Friday, November 18, 2016


I got an email from my parents last weekend saying congrats on winning one of the best blogs of the year. I was totally confused by this email. What were they talking about? I googled and found what they had seen. named my blog one of the best leukemia blogs for 2016.

I am not sure who nominated me, but thank you. I am honored, and humbled by it. I told my children I may need their help to take up my game with some editing, and the format. My usual M.O. is to write whatever is on my head with scant editing (which I am sure you have noticed). On the format,  Chad set up the blog for me the first weekend I was diagnosed 4 years ago with the bare minimum features, and we have not touched it since (which, again, you have probably noticed!).

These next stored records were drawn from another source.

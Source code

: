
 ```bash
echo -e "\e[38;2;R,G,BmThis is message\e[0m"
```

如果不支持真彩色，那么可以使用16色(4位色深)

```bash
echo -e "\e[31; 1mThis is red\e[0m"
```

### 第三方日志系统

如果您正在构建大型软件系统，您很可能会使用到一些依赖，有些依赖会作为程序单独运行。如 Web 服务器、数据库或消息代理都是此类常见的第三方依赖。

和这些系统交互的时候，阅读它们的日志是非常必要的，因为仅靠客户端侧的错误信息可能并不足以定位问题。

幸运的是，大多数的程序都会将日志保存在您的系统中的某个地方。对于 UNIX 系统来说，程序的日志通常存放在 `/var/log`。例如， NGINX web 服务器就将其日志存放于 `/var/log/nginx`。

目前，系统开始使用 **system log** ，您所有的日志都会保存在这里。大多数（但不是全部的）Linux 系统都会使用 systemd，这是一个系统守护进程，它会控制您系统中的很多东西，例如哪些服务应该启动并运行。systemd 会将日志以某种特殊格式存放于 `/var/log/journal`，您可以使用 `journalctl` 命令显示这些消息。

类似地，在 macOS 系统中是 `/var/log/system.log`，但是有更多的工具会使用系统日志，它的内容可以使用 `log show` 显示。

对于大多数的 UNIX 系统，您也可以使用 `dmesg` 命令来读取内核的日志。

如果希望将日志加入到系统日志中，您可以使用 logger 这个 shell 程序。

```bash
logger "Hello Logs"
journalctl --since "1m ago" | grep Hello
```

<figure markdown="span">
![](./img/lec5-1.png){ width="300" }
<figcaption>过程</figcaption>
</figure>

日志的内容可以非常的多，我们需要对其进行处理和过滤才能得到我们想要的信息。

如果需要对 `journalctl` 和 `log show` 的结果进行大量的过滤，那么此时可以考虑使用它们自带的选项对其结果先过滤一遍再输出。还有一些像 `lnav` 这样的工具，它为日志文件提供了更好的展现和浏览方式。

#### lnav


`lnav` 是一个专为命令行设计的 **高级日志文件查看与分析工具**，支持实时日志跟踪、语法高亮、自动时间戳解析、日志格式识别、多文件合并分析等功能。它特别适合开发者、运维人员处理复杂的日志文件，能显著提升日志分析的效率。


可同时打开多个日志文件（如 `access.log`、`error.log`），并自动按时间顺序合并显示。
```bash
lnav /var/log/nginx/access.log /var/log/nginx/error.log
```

And, yes, my children finally do know about the blog. I realized some of their cousins knew. So a few weeks ago I had some quality car time and I mentioned it. Like usual, they were non-plussed and said they knew about it. They had heard me talking to Chad about needing to do a post, etc.

I asked if they had ever read it and their reply was mom why would we, we talk to you multiple times a day, we know exactly how you are doing. I felt compelled to tell them that I also shared stories, many that included them. They shrugged with a whatever. Once again, my children prove that adults have way more baggage about things!

I finished up my final testing this week. My labs were the best they had been in 4 years.  I had very little antibodies the first 4 cycles. I had an extra 2 weeks to recover before cycle 5 and they started to increase, but were still at a level considered negative. For cycle 6, my antibodies were 98% (so I might as well have skipped that one), but my doctor was excited to see these results and was glad we had made the decision to continue treating.

Turns out once you have the antibodies, they will be in your body until you have chemo which wipes them out along with everything else. There are some people from Phase 1 of this trial that 12 years later are still in remission. I am hoping for 5+ years. We have already talked about what treatment we will do next, and the plan is a BRAF inhibitor drug regime. A few are approved, and my doctor at NIH has a couple in trial.

It will be a few weeks before I get my bone marrow biopsy results, but I am feeling good and ready to return to work after Thanksgiving. When people find out I have leukemia the standard response is "but you look so normal". I am thankful for looking and feeling normal, and I am planning on having at least 2 good years. I'll just be getting blood work checked monthly now, and will be back at NIH in 6 months for another bone marrow biopsy and MRI.

Thank you to everyone who checks my blog! I hope you find it helpful to stay in touch with how I am doing, and also for anyone newly diagnosed it gives you some insight into the ups and downs, and a patient's perspective on treatment.


  1. Congrats on your results, and on the blog award (well deserved).

  2. Congrats on the award! really enjoying reading your blog

  3. Congratulations on all fronts. Looks like things are coming around well for you and an award to boot! Let me know if you want to talk about the trip at all, whenever you want.

  4. Hi Beth,
    just started reading your blog and would love to get in touch with you. What's the best way to contact you via email?